BEGIN

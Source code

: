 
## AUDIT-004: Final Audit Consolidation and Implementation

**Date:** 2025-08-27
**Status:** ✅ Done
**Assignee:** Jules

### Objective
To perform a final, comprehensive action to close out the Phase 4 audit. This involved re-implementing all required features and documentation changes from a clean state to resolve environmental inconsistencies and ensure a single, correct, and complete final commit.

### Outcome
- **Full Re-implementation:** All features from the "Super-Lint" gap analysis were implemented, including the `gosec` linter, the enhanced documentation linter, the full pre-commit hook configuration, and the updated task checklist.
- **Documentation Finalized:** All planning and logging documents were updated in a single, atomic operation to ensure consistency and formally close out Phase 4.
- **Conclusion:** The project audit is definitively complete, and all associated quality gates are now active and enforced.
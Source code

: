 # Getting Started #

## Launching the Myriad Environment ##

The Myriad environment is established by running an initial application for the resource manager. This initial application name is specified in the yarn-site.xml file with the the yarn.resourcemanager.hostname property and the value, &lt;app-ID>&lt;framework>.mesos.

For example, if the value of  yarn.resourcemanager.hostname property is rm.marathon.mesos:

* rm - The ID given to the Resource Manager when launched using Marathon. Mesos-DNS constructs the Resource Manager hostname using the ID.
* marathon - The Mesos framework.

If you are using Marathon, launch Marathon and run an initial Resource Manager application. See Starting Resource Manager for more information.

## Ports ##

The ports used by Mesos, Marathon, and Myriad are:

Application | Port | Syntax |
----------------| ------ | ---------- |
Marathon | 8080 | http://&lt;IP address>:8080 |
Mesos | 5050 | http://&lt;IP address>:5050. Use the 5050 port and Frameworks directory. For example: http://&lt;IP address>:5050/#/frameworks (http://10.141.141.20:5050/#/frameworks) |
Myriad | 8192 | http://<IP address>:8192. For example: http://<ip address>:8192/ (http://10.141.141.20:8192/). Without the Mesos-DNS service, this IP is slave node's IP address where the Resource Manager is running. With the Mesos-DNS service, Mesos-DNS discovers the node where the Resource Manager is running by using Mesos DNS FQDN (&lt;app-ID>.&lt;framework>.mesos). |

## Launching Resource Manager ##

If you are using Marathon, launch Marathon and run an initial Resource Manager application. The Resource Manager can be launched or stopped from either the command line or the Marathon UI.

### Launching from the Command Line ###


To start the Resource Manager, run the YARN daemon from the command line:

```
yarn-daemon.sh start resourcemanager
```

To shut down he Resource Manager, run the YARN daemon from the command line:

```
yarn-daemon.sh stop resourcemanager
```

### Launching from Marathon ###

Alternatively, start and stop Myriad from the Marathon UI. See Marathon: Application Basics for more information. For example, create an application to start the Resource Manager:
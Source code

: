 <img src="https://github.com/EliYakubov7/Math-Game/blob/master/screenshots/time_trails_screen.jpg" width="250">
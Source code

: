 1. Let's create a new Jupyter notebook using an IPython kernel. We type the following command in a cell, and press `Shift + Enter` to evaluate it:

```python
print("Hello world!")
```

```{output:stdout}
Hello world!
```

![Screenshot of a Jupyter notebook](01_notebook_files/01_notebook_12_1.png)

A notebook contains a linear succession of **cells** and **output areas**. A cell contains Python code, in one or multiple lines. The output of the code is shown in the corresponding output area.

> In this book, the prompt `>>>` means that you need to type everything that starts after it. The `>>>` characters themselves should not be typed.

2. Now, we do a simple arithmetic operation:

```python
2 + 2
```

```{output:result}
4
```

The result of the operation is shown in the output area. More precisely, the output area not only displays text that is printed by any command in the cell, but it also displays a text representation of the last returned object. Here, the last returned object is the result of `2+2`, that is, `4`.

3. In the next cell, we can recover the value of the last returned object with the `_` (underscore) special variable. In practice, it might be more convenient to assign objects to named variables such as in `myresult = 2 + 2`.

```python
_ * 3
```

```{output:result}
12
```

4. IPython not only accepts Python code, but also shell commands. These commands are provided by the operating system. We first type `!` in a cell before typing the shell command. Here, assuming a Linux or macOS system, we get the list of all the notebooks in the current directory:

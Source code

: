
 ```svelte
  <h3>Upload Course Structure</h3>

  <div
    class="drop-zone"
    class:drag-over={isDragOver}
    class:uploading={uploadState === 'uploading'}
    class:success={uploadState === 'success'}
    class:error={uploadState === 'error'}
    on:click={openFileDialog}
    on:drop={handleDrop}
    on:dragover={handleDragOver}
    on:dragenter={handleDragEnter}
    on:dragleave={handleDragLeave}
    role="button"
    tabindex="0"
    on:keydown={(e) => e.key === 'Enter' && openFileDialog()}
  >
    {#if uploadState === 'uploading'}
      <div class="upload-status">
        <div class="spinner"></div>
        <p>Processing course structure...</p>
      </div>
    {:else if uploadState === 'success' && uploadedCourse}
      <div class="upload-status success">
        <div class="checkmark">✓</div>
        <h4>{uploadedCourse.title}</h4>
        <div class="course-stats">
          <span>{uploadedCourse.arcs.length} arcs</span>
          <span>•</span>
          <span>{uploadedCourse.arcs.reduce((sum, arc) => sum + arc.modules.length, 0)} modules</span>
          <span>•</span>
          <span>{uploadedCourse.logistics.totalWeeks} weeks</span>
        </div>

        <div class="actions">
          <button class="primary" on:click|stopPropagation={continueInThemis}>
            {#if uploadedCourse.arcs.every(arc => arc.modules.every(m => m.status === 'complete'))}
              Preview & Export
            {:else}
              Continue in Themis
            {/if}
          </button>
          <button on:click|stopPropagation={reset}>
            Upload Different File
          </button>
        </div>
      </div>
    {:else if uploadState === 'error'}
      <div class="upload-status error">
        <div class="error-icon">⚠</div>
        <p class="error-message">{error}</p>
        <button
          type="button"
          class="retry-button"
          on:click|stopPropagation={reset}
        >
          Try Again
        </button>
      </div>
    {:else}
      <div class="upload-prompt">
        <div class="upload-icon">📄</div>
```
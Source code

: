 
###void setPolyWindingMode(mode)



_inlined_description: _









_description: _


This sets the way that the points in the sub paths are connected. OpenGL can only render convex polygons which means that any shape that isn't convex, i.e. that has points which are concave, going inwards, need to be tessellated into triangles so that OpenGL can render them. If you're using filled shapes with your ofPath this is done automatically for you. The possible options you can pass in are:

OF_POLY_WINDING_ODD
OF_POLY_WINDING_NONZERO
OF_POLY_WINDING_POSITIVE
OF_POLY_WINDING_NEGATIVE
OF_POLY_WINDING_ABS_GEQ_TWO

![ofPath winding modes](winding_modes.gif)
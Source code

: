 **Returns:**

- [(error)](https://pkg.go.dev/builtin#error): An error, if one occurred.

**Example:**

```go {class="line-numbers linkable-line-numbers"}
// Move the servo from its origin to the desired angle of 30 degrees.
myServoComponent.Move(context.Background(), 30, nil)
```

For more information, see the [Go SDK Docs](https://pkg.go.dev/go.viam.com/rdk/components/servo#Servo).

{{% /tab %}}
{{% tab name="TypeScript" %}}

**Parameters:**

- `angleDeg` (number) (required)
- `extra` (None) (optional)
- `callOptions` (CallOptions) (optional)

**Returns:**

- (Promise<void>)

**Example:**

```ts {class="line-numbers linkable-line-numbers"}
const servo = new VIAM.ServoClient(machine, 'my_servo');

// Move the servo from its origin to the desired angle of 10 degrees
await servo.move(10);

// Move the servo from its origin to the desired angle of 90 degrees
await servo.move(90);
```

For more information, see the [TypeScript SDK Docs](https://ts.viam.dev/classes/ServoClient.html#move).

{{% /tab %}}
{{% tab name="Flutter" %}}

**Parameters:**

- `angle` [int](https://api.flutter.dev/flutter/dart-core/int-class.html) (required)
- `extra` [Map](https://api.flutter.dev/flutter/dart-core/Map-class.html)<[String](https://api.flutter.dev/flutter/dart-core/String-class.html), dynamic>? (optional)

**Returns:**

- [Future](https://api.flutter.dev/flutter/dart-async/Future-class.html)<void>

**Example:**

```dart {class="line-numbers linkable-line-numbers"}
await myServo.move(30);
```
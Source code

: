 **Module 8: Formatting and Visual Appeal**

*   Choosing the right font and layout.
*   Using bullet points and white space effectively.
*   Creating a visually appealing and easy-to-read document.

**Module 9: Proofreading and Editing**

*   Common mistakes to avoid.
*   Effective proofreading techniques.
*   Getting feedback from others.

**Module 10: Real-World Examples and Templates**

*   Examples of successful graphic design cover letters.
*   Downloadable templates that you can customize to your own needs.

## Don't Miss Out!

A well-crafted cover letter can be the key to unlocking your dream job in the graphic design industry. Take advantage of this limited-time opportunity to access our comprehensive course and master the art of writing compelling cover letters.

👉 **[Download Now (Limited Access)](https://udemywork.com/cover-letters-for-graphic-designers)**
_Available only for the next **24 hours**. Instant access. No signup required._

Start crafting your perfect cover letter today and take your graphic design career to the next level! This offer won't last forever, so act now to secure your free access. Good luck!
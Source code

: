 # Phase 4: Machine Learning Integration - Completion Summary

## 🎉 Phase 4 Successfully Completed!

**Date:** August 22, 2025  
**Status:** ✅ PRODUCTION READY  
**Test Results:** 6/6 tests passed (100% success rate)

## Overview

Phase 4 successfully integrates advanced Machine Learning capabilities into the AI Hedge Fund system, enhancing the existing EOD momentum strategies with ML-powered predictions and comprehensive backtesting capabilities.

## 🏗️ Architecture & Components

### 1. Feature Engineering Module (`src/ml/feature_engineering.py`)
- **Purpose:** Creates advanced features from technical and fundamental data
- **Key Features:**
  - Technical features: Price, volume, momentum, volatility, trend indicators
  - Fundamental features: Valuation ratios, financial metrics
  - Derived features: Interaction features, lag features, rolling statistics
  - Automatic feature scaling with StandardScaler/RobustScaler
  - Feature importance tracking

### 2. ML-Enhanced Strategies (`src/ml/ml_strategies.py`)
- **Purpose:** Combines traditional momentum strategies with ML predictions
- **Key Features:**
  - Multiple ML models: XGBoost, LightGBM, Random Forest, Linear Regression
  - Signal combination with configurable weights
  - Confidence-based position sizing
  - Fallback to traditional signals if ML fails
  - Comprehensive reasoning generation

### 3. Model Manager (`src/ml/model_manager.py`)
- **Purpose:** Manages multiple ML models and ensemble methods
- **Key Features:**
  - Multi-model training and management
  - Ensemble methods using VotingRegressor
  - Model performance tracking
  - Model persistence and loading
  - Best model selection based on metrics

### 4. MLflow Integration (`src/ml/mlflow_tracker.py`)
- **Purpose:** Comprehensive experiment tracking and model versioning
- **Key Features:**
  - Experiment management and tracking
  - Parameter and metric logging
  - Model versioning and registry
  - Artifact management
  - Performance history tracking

END

**Required work:** Return only the lines between the one holding "font and layout." and the one holding "mistakes to avoid.", inclusive, exactly as they appear above.

**Result below:**
*   Choosing the right font and layout.
*   Using bullet points and white space effectively.
*   Creating a visually appealing and easy-to-read document.

**Module 9: Proofreading and Editing**

*   Common mistakes to avoid.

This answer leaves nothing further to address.